Os artigos pré-selecionados foram submetidos aos critérios de inclusão e de exclusão desta pesquisa, resultando em 10 artigos da base de dados Scielo, 0 artigos da base de dados Lilacs, 15 da base de dados Pubmed, 3 da base de dados da PEDro e 15 da base de dados da Medline. Após a leitura dos resumos, restaram 20 artigos para uma avaliação mais detalhada. Em seguida, com a realização mais minuciosa e criteriosa dos artigos pré-selecionados, foram selecionados um total de 14 artigos, sendo 6 da Scielo, 5 da Pubmed e 3 da Medline, com 5 artigos em português e 9 em inglês.

 

 

Fonte: autoria própria (2018).

Figura 1 - Fluxograma dos estudos identificados e selecionados conforme a busca nas bases de dados.

 

Em relação aos 14 artigos incluídos, 5 observaram melhorias significativas nos aspectos comportamentais, 5 verificaram melhorias significativas sobre as habilidades motoras e 4 observaram melhorias na comunicação social, ambos os artigos também apresentaram resultados significativos e diferenciados nos aspectos de melhora da autoestima, autocuidado, postura corporal, cognição, como também melhora das funções sensoriais e afetividade.

 

 

Fonte: autoria própria (2018).

Figura 2 - Fluxograma dos estudos incluídos e seus resultados similares.

 

 

Quadro 1 - Artigos incluídos com seus respectivos autores, anos, títulos, objetivos resultados e conclusão. (ver anexo em PDF).

Discussão

 

Os resultados da pesquisa apontaram que a equoterapia promove efeitos substanciais no desenvolvimento da criança autista, pois o cavalo proporciona movimentos tridimensionais e multidirecionais comandado em percurso, possibilitando várias informações concomitantes ao corpo humano como controle bimanual sobre as rédeas, comandos por entre os pés, transferência do peso corporal entre outros. Os diferentes tipos de andaduras dos cavalos vão proporcionar estímulos corporais através de movimentos e oscilações com a finalidade de promover estímulos sensoriais, a ativação e modulação nervosa, capazes de emitir como resposta eferente (motora) um conjunto de ativações sensoriais como afirma Barbosa e Muster [15], proporcionando inúmeros benefícios psíquicos, melhorando a interação social, a atenção, a autonomia, a autoconfiança e autoestima, favorecendo também o equilíbrio e a motricidade [4].

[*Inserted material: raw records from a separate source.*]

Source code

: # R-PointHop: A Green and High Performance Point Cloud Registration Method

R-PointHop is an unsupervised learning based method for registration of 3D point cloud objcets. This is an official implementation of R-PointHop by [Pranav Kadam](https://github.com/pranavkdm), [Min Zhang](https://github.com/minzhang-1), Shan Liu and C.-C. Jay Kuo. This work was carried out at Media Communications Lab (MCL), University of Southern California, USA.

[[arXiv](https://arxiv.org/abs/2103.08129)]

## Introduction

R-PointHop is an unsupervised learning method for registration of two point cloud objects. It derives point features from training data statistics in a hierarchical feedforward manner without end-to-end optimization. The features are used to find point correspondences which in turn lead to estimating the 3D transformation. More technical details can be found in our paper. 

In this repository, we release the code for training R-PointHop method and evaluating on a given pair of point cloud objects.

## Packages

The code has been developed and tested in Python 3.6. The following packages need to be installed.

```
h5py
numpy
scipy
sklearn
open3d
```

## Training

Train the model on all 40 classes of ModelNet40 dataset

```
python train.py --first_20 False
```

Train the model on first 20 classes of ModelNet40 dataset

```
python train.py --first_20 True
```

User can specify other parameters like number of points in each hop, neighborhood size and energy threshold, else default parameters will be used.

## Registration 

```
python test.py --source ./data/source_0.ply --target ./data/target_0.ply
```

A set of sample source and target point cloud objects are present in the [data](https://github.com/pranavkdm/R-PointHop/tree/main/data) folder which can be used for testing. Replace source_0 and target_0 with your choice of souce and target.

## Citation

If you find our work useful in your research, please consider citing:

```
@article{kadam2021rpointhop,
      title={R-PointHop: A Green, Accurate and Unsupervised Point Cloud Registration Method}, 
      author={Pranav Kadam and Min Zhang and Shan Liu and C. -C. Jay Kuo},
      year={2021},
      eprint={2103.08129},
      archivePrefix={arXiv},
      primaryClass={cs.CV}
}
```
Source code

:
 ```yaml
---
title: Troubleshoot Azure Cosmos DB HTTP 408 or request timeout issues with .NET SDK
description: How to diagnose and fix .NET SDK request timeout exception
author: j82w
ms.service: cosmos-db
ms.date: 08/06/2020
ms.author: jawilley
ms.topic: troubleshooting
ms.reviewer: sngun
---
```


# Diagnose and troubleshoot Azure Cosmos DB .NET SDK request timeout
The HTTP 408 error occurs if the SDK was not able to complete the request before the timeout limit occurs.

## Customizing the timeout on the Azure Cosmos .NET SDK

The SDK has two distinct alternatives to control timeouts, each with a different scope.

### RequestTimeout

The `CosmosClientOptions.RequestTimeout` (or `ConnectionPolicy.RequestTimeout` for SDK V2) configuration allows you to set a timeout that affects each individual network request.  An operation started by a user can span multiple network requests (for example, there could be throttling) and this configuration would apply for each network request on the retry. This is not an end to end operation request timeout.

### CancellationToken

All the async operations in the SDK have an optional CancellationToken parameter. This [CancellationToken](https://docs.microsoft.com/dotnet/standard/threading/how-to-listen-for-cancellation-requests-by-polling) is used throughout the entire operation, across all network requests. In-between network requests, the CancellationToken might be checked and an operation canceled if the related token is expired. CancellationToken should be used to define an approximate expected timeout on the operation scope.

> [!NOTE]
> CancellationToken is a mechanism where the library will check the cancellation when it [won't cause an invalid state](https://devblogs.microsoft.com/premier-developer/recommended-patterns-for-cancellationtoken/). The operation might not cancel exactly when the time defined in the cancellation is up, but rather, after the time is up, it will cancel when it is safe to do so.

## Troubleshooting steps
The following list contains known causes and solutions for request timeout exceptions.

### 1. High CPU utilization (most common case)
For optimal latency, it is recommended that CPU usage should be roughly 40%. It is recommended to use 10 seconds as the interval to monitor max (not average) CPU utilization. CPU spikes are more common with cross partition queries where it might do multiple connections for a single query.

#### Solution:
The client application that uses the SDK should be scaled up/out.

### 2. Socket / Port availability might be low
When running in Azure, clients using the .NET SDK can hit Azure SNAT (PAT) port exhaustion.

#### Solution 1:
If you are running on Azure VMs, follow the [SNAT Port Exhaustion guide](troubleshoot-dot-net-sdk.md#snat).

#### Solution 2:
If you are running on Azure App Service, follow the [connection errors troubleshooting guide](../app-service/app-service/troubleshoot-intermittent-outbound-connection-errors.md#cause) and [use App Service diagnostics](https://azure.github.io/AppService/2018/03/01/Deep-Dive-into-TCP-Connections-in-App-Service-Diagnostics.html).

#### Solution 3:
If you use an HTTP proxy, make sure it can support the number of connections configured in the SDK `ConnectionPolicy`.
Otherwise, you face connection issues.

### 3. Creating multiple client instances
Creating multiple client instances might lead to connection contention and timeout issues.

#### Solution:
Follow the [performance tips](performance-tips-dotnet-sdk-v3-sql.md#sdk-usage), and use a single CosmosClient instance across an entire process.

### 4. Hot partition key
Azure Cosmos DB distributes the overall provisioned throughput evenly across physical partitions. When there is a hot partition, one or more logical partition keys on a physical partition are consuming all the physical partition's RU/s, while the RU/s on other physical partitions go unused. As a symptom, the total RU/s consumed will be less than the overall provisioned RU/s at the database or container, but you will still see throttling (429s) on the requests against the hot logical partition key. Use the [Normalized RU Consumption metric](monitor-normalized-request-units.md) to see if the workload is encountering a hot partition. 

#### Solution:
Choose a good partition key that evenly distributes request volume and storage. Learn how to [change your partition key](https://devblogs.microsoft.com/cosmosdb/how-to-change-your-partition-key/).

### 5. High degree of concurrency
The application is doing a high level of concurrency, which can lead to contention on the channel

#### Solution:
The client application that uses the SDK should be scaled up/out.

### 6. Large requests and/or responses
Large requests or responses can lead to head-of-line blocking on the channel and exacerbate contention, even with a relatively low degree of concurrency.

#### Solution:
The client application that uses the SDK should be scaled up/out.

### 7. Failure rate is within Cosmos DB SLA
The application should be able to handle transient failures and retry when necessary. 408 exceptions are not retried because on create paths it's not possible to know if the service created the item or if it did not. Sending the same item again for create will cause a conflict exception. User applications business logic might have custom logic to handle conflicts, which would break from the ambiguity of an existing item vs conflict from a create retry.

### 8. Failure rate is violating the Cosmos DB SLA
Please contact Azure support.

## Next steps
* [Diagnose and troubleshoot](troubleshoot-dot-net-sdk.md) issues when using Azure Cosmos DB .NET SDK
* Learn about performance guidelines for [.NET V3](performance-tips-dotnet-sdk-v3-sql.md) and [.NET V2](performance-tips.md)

Desta forma, vislumbra-se que a fisioterapia em neuropediatria é um instrumento que apresenta um leque de possibilidades, em complementação ao tratamento convencional, por meio da técnica da equoterapia [4,12]. Esta fisioterapia neurofuncional promove ações terapêuticas que visam à melhora da funcionalidade e no desempenho psicomotor da criança.

Assim, o estudo demonstra a relevância da equoterapia como um ramo da fisioterapia neuropediátrica, que, segundo Borgi et al. [4], gera avanços na autonomia, na participação social e na motricidade, o que corrobora Wiese et al. [3] quando afirmam que a equoterapia pode gerar resultados substanciais no seu desenvolvimento social, bem como melhorar a concentração, o envolvimento, a interação recíproca e a comunicação.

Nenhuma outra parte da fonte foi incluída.